Thursday, October 23, 2008

“I made a mistake in presuming that the self-interests of organizations, specifically banks and others, were such as that ...

they were best capable of protecting their own shareholders and their equity in the firms.”

More on Greenspan admitting that his free-market ideology has a "flaw" here at the NYT.

HA! Finally. This is so important. I worry, though, that this one little laugh will be all that us people who have been raising critiques will ever get, while everything slides down into the shitter regardless.

The real question is what are we going to do about it now? And is there even anything that can be done? And of course, where we really need to be focusing our attention as a baseline is not on how the economic crisis is going to make life tougher for you and for me, but for how it will affect those people who are way worse off than our incredibly privileged, computer-using, selves. I think that was a major problem: that Greenspan and the rest of the investor class never had to experience or even consider living while trying to get food stamps, or choosing between paying the rent and the utilities, or holding off on medications, much less walking hundreds of miles looking for work or, say, subsistence farming in northern India.

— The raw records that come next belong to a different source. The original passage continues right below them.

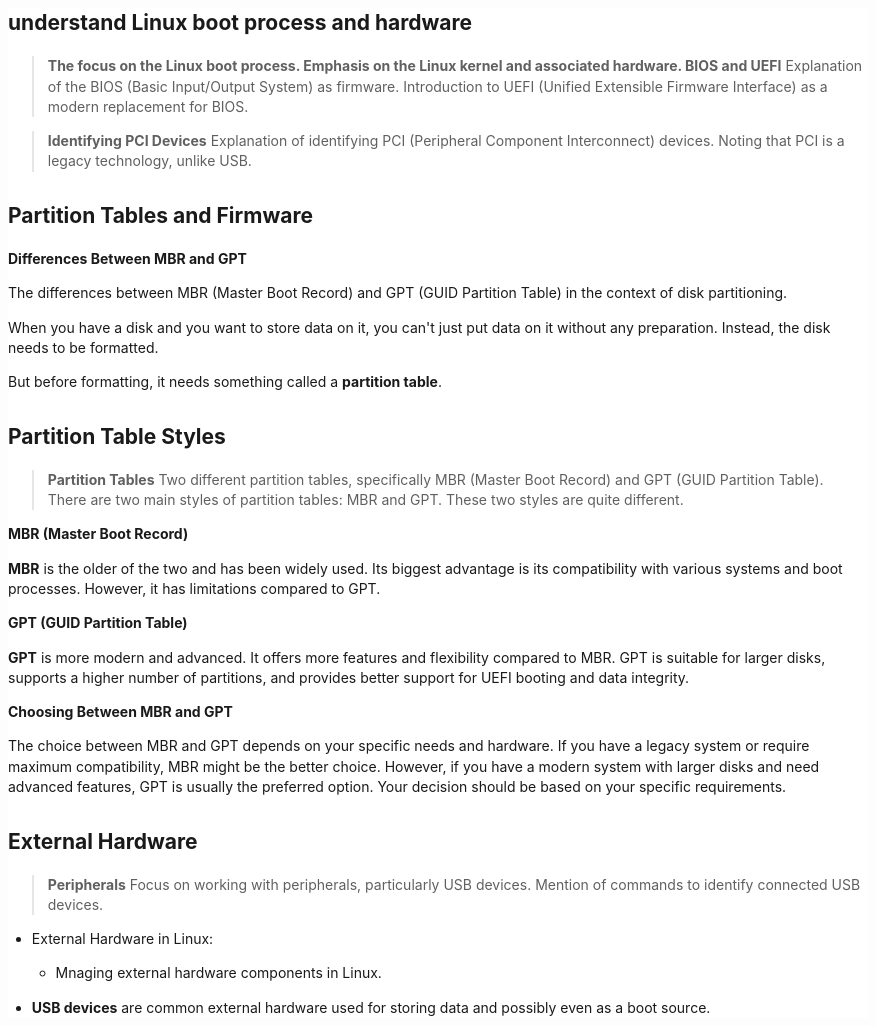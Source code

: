 
## understand Linux boot process and hardware

> **The focus on the Linux boot process. Emphasis on the Linux kernel and associated hardware. BIOS and UEFI** Explanation of the BIOS (Basic Input/Output System) as firmware. Introduction to UEFI (Unified Extensible Firmware Interface) as a modern replacement for BIOS.<br>


> **Identifying PCI Devices** Explanation of identifying PCI (Peripheral Component Interconnect) devices. Noting that PCI is a legacy technology, unlike USB.<br>

## Partition Tables and Firmware

**Differences Between MBR and GPT**

The differences between MBR (Master Boot Record) and GPT (GUID Partition Table) in the context of disk partitioning.

When you have a disk and you want to store data on it, you can't just put data on it without any preparation. Instead, the disk needs to be formatted.

But before formatting, it needs something called a **partition table**. 

## Partition Table Styles
> **Partition Tables** Two different partition tables, specifically MBR (Master Boot Record) and GPT (GUID Partition Table).<br>
There are two main styles of partition tables: MBR and GPT. These two styles are quite different.

**MBR (Master Boot Record)**

**MBR** is the older of the two and has been widely used. Its biggest advantage is its compatibility with various systems and boot processes. However, it has limitations compared to GPT.

**GPT (GUID Partition Table)**

**GPT** is more modern and advanced. It offers more features and flexibility compared to MBR. GPT is suitable for larger disks, supports a higher number of partitions, and provides better support for UEFI booting and data integrity.

**Choosing Between MBR and GPT**

The choice between MBR and GPT depends on your specific needs and hardware. If you have a legacy system or require maximum compatibility, MBR might be the better choice. However, if you have a modern system with larger disks and need advanced features, GPT is usually the preferred option. Your decision should be based on your specific requirements.

## External Hardware
> **Peripherals** Focus on working with peripherals, particularly USB devices. Mention of commands to identify connected USB devices.<br>
- External Hardware in Linux:
  - Mnaging external hardware components in Linux.

- **USB devices** are common external hardware used for storing data and possibly even as a boot source.
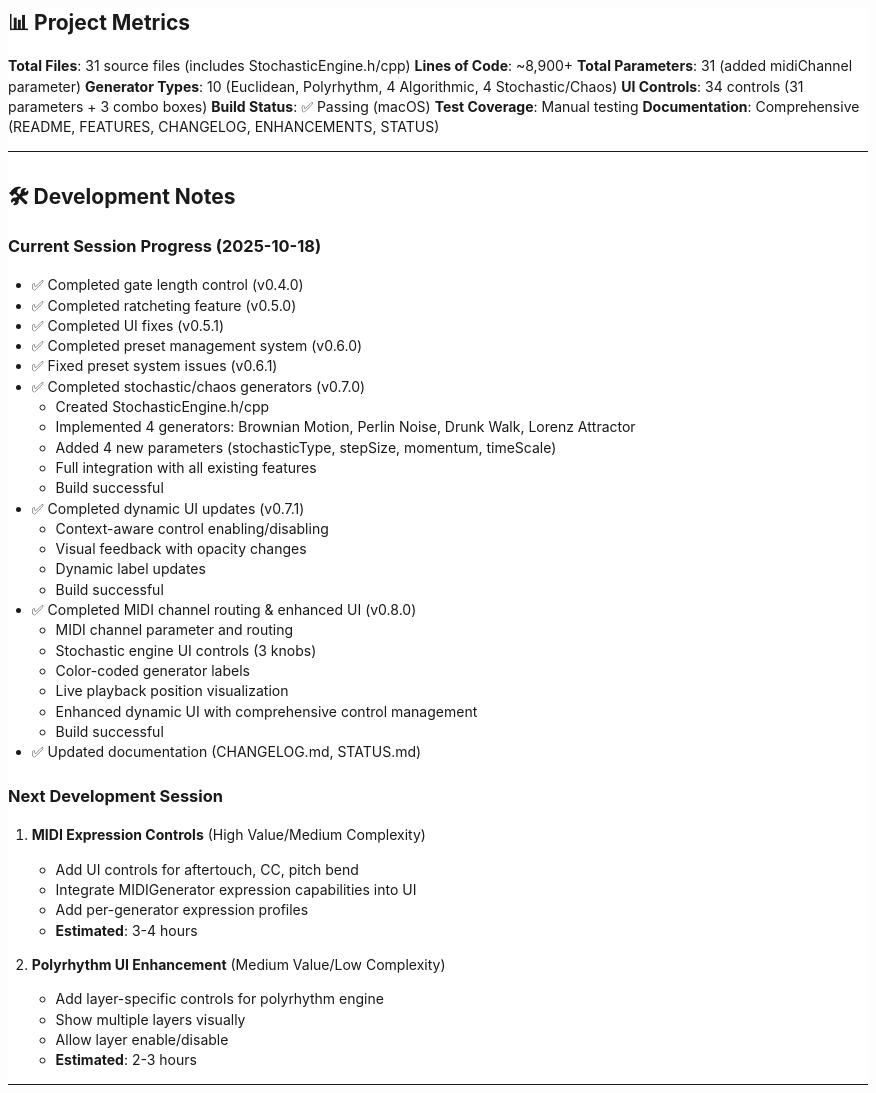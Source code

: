 
## 📊 Project Metrics

**Total Files**: 31 source files (includes StochasticEngine.h/cpp)
**Lines of Code**: ~8,900+
**Total Parameters**: 31 (added midiChannel parameter)
**Generator Types**: 10 (Euclidean, Polyrhythm, 4 Algorithmic, 4 Stochastic/Chaos)
**UI Controls**: 34 controls (31 parameters + 3 combo boxes)
**Build Status**: ✅ Passing (macOS)
**Test Coverage**: Manual testing
**Documentation**: Comprehensive (README, FEATURES, CHANGELOG, ENHANCEMENTS, STATUS)

---

## 🛠️ Development Notes

### Current Session Progress (2025-10-18)
- ✅ Completed gate length control (v0.4.0)
- ✅ Completed ratcheting feature (v0.5.0)
- ✅ Completed UI fixes (v0.5.1)
- ✅ Completed preset management system (v0.6.0)
- ✅ Fixed preset system issues (v0.6.1)
- ✅ Completed stochastic/chaos generators (v0.7.0)
  - Created StochasticEngine.h/cpp
  - Implemented 4 generators: Brownian Motion, Perlin Noise, Drunk Walk, Lorenz Attractor
  - Added 4 new parameters (stochasticType, stepSize, momentum, timeScale)
  - Full integration with all existing features
  - Build successful
- ✅ Completed dynamic UI updates (v0.7.1)
  - Context-aware control enabling/disabling
  - Visual feedback with opacity changes
  - Dynamic label updates
  - Build successful
- ✅ Completed MIDI channel routing & enhanced UI (v0.8.0)
  - MIDI channel parameter and routing
  - Stochastic engine UI controls (3 knobs)
  - Color-coded generator labels
  - Live playback position visualization
  - Enhanced dynamic UI with comprehensive control management
  - Build successful
- ✅ Updated documentation (CHANGELOG.md, STATUS.md)

### Next Development Session
1. **MIDI Expression Controls** (High Value/Medium Complexity)
   - Add UI controls for aftertouch, CC, pitch bend
   - Integrate MIDIGenerator expression capabilities into UI
   - Add per-generator expression profiles
   - **Estimated**: 3-4 hours

2. **Polyrhythm UI Enhancement** (Medium Value/Low Complexity)
   - Add layer-specific controls for polyrhythm engine
   - Show multiple layers visually
   - Allow layer enable/disable
   - **Estimated**: 2-3 hours

---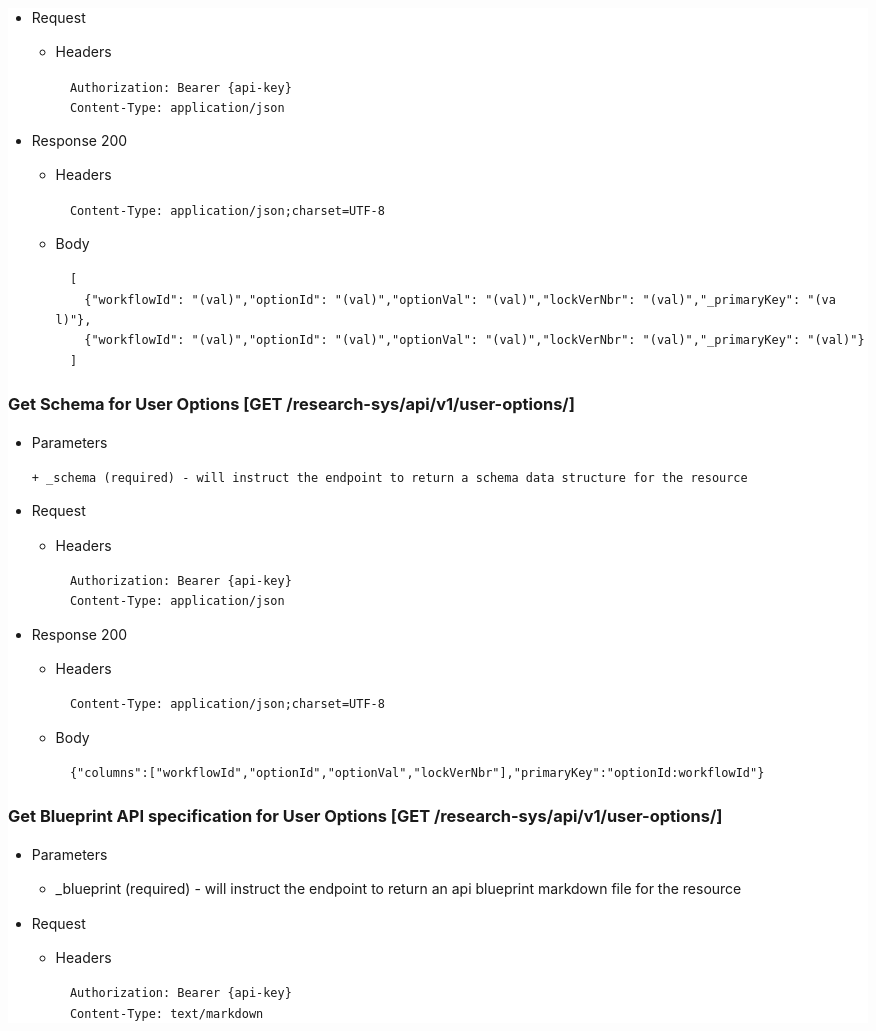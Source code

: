 + Request

    + Headers

            Authorization: Bearer {api-key}
            Content-Type: application/json 

+ Response 200
    + Headers

            Content-Type: application/json;charset=UTF-8

    + Body
    
            [
              {"workflowId": "(val)","optionId": "(val)","optionVal": "(val)","lockVerNbr": "(val)","_primaryKey": "(val)"},
              {"workflowId": "(val)","optionId": "(val)","optionVal": "(val)","lockVerNbr": "(val)","_primaryKey": "(val)"}
            ]
			
### Get Schema for User Options [GET /research-sys/api/v1/user-options/]
	                                          
+ Parameters

      + _schema (required) - will instruct the endpoint to return a schema data structure for the resource
      
+ Request

    + Headers

            Authorization: Bearer {api-key}
            Content-Type: application/json

+ Response 200
    + Headers

            Content-Type: application/json;charset=UTF-8

    + Body
    
            {"columns":["workflowId","optionId","optionVal","lockVerNbr"],"primaryKey":"optionId:workflowId"}
		
### Get Blueprint API specification for User Options [GET /research-sys/api/v1/user-options/]
	 
+ Parameters

     + _blueprint (required) - will instruct the endpoint to return an api blueprint markdown file for the resource
                 
+ Request

    + Headers

            Authorization: Bearer {api-key}
            Content-Type: text/markdown
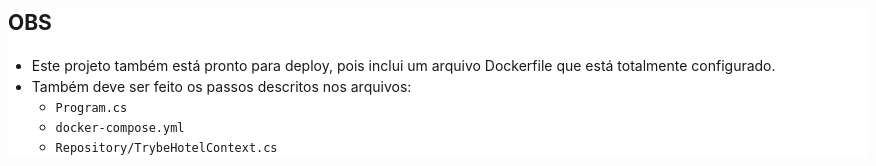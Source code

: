 ## OBS
- Este projeto também está pronto para deploy, pois inclui um arquivo Dockerfile que está totalmente configurado.
- Também deve ser feito os passos descritos nos arquivos:
  - `Program.cs`
  - `docker-compose.yml`
  - `Repository/TrybeHotelContext.cs`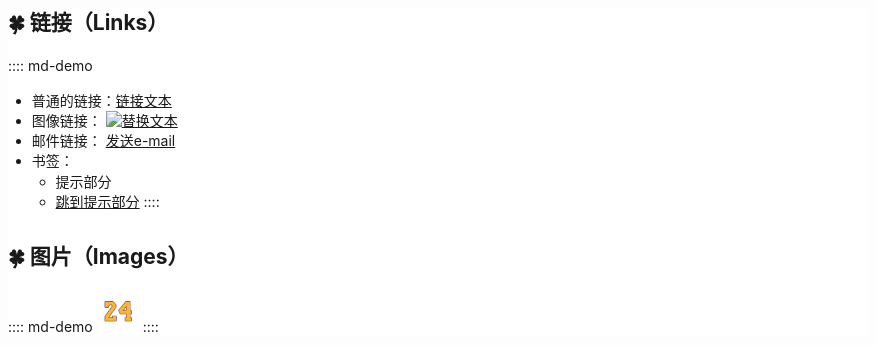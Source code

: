 
## 🍀 链接（Links）

:::: md-demo 
- 普通的链接：<a href="http://www.example.com/">链接文本</a>
- 图像链接： <a href="http://www.example.com/"><img src="URL" alt="替换文本"></a>
- 邮件链接： <a href="mailto:webmaster@example.com">发送e-mail</a>
- 书签：
    - <a id="tips">提示部分</a>
    - <a href="#tips">跳到提示部分</a>
::::


## 🍀 图片（Images）

:::: md-demo 
<img loading="lazy" src="./assets/logo.png" alt="替换文本" height="42" width="42"></img>
::::
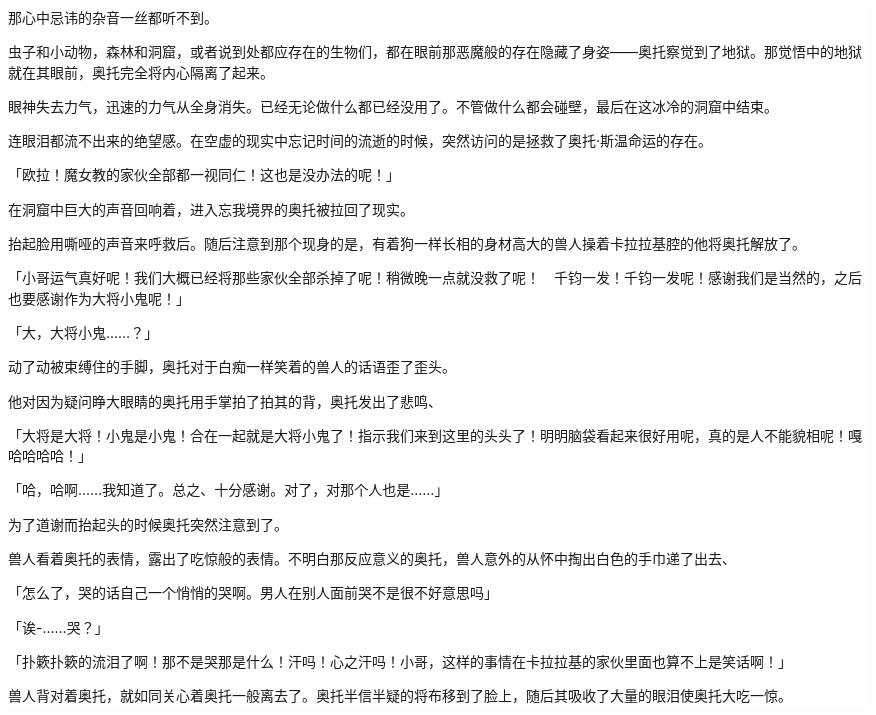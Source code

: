 

那心中忌讳的杂音一丝都听不到。



虫子和小动物，森林和洞窟，或者说到处都应存在的生物们，都在眼前那恶魔般的存在隐藏了身姿——奥托察觉到了地狱。那觉悟中的地狱就在其眼前，奥托完全将内心隔离了起来。



眼神失去力气，迅速的力气从全身消失。已经无论做什么都已经没用了。不管做什么都会碰壁，最后在这冰冷的洞窟中结束。



连眼泪都流不出来的绝望感。在空虚的现实中忘记时间的流逝的时候，突然访问的是拯救了奥托·斯温命运的存在。



「欧拉！魔女教的家伙全部都一视同仁！这也是没办法的呢！」



在洞窟中巨大的声音回响着，进入忘我境界的奥托被拉回了现实。



抬起脸用嘶哑的声音来呼救后。随后注意到那个现身的是，有着狗一样长相的身材高大的兽人操着卡拉拉基腔的他将奥托解放了。



「小哥运气真好呢！我们大概已经将那些家伙全部杀掉了呢！稍微晚一点就没救了呢！　千钧一发！千钧一发呢！感谢我们是当然的，之后也要感谢作为大将小鬼呢！」



「大，大将小鬼……？」



动了动被束缚住的手脚，奥托对于白痴一样笑着的兽人的话语歪了歪头。



他对因为疑问睁大眼睛的奥托用手掌拍了拍其的背，奥托发出了悲鸣、



「大将是大将！小鬼是小鬼！合在一起就是大将小鬼了！指示我们来到这里的头头了！明明脑袋看起来很好用呢，真的是人不能貌相呢！嘎哈哈哈哈！」



「哈，哈啊……我知道了。总之、十分感谢。对了，对那个人也是……」



为了道谢而抬起头的时候奥托突然注意到了。



兽人看着奥托的表情，露出了吃惊般的表情。不明白那反应意义的奥托，兽人意外的从怀中掏出白色的手巾递了出去、



「怎么了，哭的话自己一个悄悄的哭啊。男人在别人面前哭不是很不好意思吗」



「诶-……哭？」



「扑簌扑簌的流泪了啊！那不是哭那是什么！汗吗！心之汗吗！小哥，这样的事情在卡拉拉基的家伙里面也算不上是笑话啊！」



兽人背对着奥托，就如同关心着奥托一般离去了。奥托半信半疑的将布移到了脸上，随后其吸收了大量的眼泪使奥托大吃一惊。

Ok, now back to the article I'm angsting over.

3 comments:

Dr. Curmudgeon said...

I'd been thinking the exact same thing. It's a shame that the Ah ha! moment had to come so far into the game.

Good luck with that article!

undine said...

It's about the same as those of us who in early 2002 said, "No, we won't be greeted as liberators. This action is crazy and irrational. Don't do it!"

Sisyphus said...

Yeah, it sucks to always be the Cassandra.